■ Assignment
Please return the material exactly; leave no entry out.
——————————
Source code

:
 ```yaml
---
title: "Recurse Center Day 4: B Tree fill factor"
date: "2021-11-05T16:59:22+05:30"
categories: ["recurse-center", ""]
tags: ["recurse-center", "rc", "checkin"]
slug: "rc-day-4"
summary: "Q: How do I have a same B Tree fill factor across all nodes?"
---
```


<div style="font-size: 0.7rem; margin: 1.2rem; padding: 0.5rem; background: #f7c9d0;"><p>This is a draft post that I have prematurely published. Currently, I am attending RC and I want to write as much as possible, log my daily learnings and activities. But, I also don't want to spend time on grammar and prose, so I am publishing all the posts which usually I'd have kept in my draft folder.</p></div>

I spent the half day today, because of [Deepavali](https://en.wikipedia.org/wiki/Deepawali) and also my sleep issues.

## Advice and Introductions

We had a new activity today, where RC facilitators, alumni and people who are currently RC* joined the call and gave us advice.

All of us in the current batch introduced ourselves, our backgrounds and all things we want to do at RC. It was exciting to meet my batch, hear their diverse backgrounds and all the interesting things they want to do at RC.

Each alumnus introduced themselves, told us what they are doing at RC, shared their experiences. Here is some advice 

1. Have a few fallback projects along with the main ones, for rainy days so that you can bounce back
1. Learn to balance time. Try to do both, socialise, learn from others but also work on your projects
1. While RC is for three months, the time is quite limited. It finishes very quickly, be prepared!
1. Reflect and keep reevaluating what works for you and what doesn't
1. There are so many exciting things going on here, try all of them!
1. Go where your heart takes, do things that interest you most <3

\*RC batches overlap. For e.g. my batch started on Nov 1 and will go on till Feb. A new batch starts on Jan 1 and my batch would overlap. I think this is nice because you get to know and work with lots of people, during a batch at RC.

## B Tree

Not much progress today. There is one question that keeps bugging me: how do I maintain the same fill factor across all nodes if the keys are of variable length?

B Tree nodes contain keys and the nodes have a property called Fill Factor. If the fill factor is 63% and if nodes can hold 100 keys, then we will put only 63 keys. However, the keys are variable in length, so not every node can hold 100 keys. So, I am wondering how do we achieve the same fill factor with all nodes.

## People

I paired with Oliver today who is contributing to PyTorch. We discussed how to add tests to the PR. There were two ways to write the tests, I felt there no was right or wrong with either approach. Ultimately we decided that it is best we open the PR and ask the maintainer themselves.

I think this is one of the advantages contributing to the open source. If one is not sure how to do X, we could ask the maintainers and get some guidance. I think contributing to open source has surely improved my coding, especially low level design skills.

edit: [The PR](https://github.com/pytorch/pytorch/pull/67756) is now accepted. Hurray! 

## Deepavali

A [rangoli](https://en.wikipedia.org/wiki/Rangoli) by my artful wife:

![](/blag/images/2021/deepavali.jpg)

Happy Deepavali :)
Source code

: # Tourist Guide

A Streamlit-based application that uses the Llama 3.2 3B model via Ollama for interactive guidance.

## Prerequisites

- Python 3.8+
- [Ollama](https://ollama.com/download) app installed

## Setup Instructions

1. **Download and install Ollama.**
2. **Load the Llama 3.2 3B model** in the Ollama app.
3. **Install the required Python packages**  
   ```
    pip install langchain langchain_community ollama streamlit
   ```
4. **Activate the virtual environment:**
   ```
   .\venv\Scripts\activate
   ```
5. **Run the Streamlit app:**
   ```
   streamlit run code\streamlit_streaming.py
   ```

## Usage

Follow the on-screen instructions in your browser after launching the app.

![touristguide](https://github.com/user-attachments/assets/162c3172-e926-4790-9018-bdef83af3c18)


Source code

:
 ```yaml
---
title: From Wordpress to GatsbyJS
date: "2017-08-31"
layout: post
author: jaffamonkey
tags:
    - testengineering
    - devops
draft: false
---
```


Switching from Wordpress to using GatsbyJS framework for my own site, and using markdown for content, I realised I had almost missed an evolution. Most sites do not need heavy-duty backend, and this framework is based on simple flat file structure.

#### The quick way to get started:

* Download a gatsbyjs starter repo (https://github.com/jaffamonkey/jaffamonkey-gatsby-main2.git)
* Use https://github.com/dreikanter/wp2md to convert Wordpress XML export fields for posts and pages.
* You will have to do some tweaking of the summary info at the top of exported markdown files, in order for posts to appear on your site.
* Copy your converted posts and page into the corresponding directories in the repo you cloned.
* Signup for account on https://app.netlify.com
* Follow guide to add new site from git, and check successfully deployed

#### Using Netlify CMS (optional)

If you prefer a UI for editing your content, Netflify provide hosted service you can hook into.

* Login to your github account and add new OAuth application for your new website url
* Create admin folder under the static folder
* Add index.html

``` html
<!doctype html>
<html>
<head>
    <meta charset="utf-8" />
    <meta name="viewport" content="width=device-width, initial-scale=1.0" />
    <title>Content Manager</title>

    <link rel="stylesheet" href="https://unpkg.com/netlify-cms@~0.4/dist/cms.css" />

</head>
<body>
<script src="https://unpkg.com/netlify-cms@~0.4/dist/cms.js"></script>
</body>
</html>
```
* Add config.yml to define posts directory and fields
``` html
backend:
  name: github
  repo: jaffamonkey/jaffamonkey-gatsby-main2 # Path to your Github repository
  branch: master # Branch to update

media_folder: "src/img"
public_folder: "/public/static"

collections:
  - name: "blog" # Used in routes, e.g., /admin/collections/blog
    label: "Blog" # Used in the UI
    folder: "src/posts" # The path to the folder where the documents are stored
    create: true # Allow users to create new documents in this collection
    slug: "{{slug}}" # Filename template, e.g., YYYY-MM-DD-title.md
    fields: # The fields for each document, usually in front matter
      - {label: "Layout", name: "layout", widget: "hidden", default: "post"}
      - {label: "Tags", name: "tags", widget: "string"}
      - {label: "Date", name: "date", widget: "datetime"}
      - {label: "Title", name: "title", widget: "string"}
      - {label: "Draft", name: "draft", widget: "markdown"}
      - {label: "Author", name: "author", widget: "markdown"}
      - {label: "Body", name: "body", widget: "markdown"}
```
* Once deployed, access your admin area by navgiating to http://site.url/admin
——————————
■ Output below
Source code

:
 ```yaml
---
title: "Recurse Center Day 4: B Tree fill factor"
date: "2021-11-05T16:59:22+05:30"
categories: ["recurse-center", ""]
tags: ["recurse-center", "rc", "checkin"]
slug: "rc-day-4"
summary: "Q: How do I have a same B Tree fill factor across all nodes?"
---
```


<div style="font-size: 0.7rem; margin: 1.2rem; padding: 0.5rem; background: #f7c9d0;"><p>This is a draft post that I have prematurely published. Currently, I am attending RC and I want to write as much as possible, log my daily learnings and activities. But, I also don't want to spend time on grammar and prose, so I am publishing all the posts which usually I'd have kept in my draft folder.</p></div>

I spent the half day today, because of [Deepavali](https://en.wikipedia.org/wiki/Deepawali) and also my sleep issues.

## Advice and Introductions

We had a new activity today, where RC facilitators, alumni and people who are currently RC* joined the call and gave us advice.

All of us in the current batch introduced ourselves, our backgrounds and all things we want to do at RC. It was exciting to meet my batch, hear their diverse backgrounds and all the interesting things they want to do at RC.

Each alumnus introduced themselves, told us what they are doing at RC, shared their experiences. Here is some advice 

1. Have a few fallback projects along with the main ones, for rainy days so that you can bounce back
1. Learn to balance time. Try to do both, socialise, learn from others but also work on your projects
1. While RC is for three months, the time is quite limited. It finishes very quickly, be prepared!
1. Reflect and keep reevaluating what works for you and what doesn't
1. There are so many exciting things going on here, try all of them!
1. Go where your heart takes, do things that interest you most <3

\*RC batches overlap. For e.g. my batch started on Nov 1 and will go on till Feb. A new batch starts on Jan 1 and my batch would overlap. I think this is nice because you get to know and work with lots of people, during a batch at RC.

## B Tree

Not much progress today. There is one question that keeps bugging me: how do I maintain the same fill factor across all nodes if the keys are of variable length?

B Tree nodes contain keys and the nodes have a property called Fill Factor. If the fill factor is 63% and if nodes can hold 100 keys, then we will put only 63 keys. However, the keys are variable in length, so not every node can hold 100 keys. So, I am wondering how do we achieve the same fill factor with all nodes.

## People

I paired with Oliver today who is contributing to PyTorch. We discussed how to add tests to the PR. There were two ways to write the tests, I felt there no was right or wrong with either approach. Ultimately we decided that it is best we open the PR and ask the maintainer themselves.

I think this is one of the advantages contributing to the open source. If one is not sure how to do X, we could ask the maintainers and get some guidance. I think contributing to open source has surely improved my coding, especially low level design skills.

edit: [The PR](https://github.com/pytorch/pytorch/pull/67756) is now accepted. Hurray! 

## Deepavali

A [rangoli](https://en.wikipedia.org/wiki/Rangoli) by my artful wife:

![](/blag/images/2021/deepavali.jpg)

Happy Deepavali :)
Source code

: # Tourist Guide

A Streamlit-based application that uses the Llama 3.2 3B model via Ollama for interactive guidance.

## Prerequisites

- Python 3.8+
- [Ollama](https://ollama.com/download) app installed

## Setup Instructions

1. **Download and install Ollama.**
2. **Load the Llama 3.2 3B model** in the Ollama app.
3. **Install the required Python packages**  
   ```
    pip install langchain langchain_community ollama streamlit
   ```
4. **Activate the virtual environment:**
   ```
   .\venv\Scripts\activate
   ```
5. **Run the Streamlit app:**
   ```
   streamlit run code\streamlit_streaming.py
   ```

## Usage

Follow the on-screen instructions in your browser after launching the app.

![touristguide](https://github.com/user-attachments/assets/162c3172-e926-4790-9018-bdef83af3c18)


Source code

:
 ```yaml
---
title: From Wordpress to GatsbyJS
date: "2017-08-31"
layout: post
author: jaffamonkey
tags:
    - testengineering
    - devops
draft: false
---
```


Switching from Wordpress to using GatsbyJS framework for my own site, and using markdown for content, I realised I had almost missed an evolution. Most sites do not need heavy-duty backend, and this framework is based on simple flat file structure.

#### The quick way to get started:

* Download a gatsbyjs starter repo (https://github.com/jaffamonkey/jaffamonkey-gatsby-main2.git)
* Use https://github.com/dreikanter/wp2md to convert Wordpress XML export fields for posts and pages.
* You will have to do some tweaking of the summary info at the top of exported markdown files, in order for posts to appear on your site.
* Copy your converted posts and page into the corresponding directories in the repo you cloned.
* Signup for account on https://app.netlify.com
* Follow guide to add new site from git, and check successfully deployed

#### Using Netlify CMS (optional)

If you prefer a UI for editing your content, Netflify provide hosted service you can hook into.

* Login to your github account and add new OAuth application for your new website url
* Create admin folder under the static folder
* Add index.html

``` html
<!doctype html>
<html>
<head>
    <meta charset="utf-8" />
    <meta name="viewport" content="width=device-width, initial-scale=1.0" />
    <title>Content Manager</title>

    <link rel="stylesheet" href="https://unpkg.com/netlify-cms@~0.4/dist/cms.css" />

</head>
<body>
<script src="https://unpkg.com/netlify-cms@~0.4/dist/cms.js"></script>
</body>
</html>
```
* Add config.yml to define posts directory and fields
``` html
backend:
  name: github
  repo: jaffamonkey/jaffamonkey-gatsby-main2 # Path to your Github repository
  branch: master # Branch to update

media_folder: "src/img"
public_folder: "/public/static"

collections:
  - name: "blog" # Used in routes, e.g., /admin/collections/blog
    label: "Blog" # Used in the UI
    folder: "src/posts" # The path to the folder where the documents are stored
    create: true # Allow users to create new documents in this collection
    slug: "{{slug}}" # Filename template, e.g., YYYY-MM-DD-title.md
    fields: # The fields for each document, usually in front matter
      - {label: "Layout", name: "layout", widget: "hidden", default: "post"}
      - {label: "Tags", name: "tags", widget: "string"}
      - {label: "Date", name: "date", widget: "datetime"}
      - {label: "Title", name: "title", widget: "string"}
      - {label: "Draft", name: "draft", widget: "markdown"}
      - {label: "Author", name: "author", widget: "markdown"}
      - {label: "Body", name: "body", widget: "markdown"}
```
* Once deployed, access your admin area by navgiating to http://site.url/admin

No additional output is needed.